_YOUR OBJECTIVE_
Tally the lines below containing the word "providers" and give that total alone.

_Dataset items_
********************

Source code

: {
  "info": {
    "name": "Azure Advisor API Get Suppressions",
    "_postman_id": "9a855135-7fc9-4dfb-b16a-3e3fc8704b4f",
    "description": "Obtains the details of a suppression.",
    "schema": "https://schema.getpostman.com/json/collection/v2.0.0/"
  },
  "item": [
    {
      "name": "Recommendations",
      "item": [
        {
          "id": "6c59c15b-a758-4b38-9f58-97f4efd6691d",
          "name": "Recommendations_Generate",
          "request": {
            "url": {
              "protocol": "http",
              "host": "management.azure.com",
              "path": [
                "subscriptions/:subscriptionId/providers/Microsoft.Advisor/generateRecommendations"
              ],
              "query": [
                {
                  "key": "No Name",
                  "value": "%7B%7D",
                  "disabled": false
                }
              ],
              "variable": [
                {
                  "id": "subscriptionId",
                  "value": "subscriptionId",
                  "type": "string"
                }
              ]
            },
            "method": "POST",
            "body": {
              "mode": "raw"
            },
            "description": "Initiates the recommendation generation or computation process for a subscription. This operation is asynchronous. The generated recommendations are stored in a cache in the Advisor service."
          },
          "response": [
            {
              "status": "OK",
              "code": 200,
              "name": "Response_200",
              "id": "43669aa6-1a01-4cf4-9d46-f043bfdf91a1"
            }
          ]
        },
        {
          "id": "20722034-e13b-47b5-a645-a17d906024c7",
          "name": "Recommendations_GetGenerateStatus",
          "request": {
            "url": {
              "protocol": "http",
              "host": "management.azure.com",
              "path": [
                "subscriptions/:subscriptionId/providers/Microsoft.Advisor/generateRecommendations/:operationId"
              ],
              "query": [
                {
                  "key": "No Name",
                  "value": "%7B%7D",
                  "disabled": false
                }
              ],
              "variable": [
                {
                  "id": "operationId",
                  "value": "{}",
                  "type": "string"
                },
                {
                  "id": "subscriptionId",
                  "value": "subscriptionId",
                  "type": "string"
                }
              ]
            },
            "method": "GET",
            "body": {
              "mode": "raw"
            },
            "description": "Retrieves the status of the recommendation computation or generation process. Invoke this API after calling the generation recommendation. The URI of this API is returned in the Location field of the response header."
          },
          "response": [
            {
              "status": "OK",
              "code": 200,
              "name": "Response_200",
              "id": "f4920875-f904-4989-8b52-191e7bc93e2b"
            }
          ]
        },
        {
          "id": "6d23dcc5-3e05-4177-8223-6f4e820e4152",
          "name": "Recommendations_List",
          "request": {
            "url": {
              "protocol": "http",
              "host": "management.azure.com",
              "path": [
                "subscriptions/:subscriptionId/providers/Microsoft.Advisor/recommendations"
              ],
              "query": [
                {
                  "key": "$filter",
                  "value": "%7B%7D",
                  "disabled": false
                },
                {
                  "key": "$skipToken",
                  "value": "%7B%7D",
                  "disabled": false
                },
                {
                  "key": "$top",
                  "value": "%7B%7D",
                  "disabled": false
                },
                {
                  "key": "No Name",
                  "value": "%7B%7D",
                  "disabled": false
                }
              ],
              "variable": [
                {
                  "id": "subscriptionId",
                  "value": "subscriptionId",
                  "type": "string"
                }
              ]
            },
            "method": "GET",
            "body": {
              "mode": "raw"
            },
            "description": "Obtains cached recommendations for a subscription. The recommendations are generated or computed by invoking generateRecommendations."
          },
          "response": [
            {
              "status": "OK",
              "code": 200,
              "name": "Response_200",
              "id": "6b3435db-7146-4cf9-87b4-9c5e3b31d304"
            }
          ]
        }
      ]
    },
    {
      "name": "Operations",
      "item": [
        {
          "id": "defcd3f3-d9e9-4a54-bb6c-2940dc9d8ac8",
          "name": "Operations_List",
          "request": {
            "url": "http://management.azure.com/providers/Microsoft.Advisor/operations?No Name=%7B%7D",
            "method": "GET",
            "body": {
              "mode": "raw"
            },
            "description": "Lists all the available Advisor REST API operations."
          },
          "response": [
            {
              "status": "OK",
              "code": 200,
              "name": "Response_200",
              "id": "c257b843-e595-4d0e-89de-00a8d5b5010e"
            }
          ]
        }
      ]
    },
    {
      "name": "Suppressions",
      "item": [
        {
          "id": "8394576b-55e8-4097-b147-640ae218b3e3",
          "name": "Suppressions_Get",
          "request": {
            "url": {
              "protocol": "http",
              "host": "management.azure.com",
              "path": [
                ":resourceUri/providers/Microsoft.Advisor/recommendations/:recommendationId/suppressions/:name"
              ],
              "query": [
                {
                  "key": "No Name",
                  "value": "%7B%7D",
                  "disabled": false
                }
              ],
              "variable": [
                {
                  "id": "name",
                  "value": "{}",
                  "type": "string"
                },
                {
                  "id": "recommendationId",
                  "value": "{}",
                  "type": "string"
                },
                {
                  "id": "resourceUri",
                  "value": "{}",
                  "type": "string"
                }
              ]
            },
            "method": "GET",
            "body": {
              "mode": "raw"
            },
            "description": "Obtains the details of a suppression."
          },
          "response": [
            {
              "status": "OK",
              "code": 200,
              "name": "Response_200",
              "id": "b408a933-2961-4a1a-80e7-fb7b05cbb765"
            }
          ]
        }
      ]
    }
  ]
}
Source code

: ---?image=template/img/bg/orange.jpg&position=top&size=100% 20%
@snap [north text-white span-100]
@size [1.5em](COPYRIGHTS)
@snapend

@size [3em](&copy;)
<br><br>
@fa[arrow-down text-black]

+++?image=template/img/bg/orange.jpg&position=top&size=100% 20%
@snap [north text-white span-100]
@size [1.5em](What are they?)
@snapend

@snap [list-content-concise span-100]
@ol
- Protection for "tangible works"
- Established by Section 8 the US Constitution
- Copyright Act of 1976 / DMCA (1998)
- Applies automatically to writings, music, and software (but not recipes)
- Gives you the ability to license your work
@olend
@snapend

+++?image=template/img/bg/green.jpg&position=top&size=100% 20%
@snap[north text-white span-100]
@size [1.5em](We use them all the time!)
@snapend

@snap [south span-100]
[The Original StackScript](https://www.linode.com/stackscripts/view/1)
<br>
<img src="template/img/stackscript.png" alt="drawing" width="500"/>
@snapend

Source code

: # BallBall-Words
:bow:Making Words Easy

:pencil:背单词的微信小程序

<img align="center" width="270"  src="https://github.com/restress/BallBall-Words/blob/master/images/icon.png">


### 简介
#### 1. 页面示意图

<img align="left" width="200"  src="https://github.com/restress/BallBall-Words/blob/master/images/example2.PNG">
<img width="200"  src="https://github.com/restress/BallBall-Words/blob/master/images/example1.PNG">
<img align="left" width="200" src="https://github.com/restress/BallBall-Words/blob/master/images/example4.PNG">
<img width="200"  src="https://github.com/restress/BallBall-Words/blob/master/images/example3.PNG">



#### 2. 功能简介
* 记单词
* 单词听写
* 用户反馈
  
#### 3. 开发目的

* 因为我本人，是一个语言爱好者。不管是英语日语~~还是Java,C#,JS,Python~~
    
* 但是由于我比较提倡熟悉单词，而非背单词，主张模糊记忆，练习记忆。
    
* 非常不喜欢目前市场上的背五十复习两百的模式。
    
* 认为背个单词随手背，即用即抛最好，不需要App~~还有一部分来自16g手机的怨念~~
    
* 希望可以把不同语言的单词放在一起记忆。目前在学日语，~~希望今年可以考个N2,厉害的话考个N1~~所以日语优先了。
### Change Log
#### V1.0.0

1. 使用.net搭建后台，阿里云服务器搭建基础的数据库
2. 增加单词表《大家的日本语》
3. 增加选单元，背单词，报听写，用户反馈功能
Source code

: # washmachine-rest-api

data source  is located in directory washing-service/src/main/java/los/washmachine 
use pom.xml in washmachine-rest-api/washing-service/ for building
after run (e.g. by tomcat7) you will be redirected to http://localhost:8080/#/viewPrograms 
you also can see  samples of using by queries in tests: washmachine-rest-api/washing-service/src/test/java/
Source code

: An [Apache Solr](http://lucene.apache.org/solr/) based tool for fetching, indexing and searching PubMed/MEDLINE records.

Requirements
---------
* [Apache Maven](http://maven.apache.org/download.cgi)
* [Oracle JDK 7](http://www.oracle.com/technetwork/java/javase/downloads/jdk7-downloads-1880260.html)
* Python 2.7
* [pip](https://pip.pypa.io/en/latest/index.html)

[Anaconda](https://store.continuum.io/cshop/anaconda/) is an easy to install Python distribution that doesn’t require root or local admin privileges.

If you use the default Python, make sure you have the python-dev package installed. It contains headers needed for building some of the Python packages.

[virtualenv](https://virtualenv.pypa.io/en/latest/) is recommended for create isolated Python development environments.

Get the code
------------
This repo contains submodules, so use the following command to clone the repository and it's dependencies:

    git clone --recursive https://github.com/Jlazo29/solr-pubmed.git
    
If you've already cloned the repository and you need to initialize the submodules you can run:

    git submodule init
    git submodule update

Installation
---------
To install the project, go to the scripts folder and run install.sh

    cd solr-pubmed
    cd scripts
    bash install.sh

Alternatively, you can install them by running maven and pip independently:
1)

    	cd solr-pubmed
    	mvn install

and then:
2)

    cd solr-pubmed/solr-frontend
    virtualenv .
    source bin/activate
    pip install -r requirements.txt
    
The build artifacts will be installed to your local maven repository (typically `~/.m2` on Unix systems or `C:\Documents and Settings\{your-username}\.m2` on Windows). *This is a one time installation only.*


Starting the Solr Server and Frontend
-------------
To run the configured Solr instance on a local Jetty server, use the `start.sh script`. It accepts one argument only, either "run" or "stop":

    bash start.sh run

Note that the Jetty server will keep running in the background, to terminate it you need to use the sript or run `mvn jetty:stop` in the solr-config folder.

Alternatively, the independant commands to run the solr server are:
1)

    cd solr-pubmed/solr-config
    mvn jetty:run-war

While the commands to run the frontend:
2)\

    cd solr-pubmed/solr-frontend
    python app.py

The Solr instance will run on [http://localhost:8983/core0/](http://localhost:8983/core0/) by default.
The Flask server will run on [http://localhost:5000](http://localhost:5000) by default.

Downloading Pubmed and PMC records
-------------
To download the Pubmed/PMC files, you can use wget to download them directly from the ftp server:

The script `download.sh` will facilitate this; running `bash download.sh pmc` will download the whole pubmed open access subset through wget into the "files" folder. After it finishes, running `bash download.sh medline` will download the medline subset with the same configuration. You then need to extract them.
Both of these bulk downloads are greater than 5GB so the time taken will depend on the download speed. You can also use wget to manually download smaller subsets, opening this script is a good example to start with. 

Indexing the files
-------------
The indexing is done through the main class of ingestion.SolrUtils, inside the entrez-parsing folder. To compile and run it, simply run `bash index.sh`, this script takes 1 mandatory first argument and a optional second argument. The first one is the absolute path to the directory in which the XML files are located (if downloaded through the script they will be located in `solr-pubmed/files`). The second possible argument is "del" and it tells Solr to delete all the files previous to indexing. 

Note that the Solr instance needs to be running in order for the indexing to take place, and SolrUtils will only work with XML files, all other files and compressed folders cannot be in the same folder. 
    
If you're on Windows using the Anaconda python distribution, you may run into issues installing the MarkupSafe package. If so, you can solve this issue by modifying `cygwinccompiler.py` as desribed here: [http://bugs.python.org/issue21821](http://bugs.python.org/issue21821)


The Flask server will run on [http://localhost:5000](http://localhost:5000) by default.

********************

_WRITTEN RESPONSE_
5